### EXERCISE GOAL
Bring back every record exactly, except for the pictures, which stay out.

Saved entries:
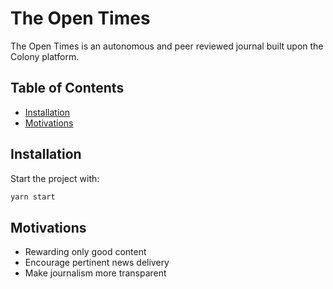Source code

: # The Open Times

The Open Times is an autonomous and peer reviewed journal built upon the Colony platform. 

## Table of Contents

- [Installation](#installation)
- [Motivations](#motivations)

## Installation

Start the project with:

```sh
yarn start
```

## Motivations

- Rewarding only good content
- Encourage pertinent news delivery
- Make journalism more transparent
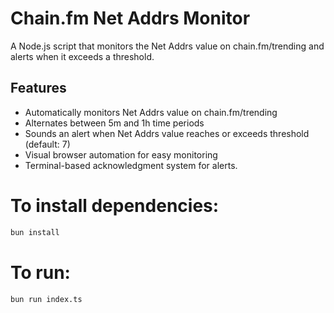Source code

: # Chain.fm Net Addrs Monitor

A Node.js script that monitors the Net Addrs value on chain.fm/trending and alerts when it exceeds a threshold.

## Features

- Automatically monitors Net Addrs value on chain.fm/trending
- Alternates between 5m and 1h time periods
- Sounds an alert when Net Addrs value reaches or exceeds threshold (default: 7)
- Visual browser automation for easy monitoring
- Terminal-based acknowledgment system for alerts.

# To install dependencies:

```bash
bun install
```

# To run:

```bash
bun run index.ts
```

### RESULT
Source code

: # The Open Times

The Open Times is an autonomous and peer reviewed journal built upon the Colony platform. 

## Table of Contents

- [Installation](#installation)
- [Motivations](#motivations)

## Installation

Start the project with:

```sh
yarn start
```

## Motivations

- Rewarding only good content
- Encourage pertinent news delivery
- Make journalism more transparent
Source code

: # Chain.fm Net Addrs Monitor

A Node.js script that monitors the Net Addrs value on chain.fm/trending and alerts when it exceeds a threshold.

## Features

- Automatically monitors Net Addrs value on chain.fm/trending
- Alternates between 5m and 1h time periods
- Sounds an alert when Net Addrs value reaches or exceeds threshold (default: 7)
- Visual browser automation for easy monitoring
- Terminal-based acknowledgment system for alerts.

# To install dependencies:

```bash
bun install
```

# To run:

```bash
bun run index.ts
```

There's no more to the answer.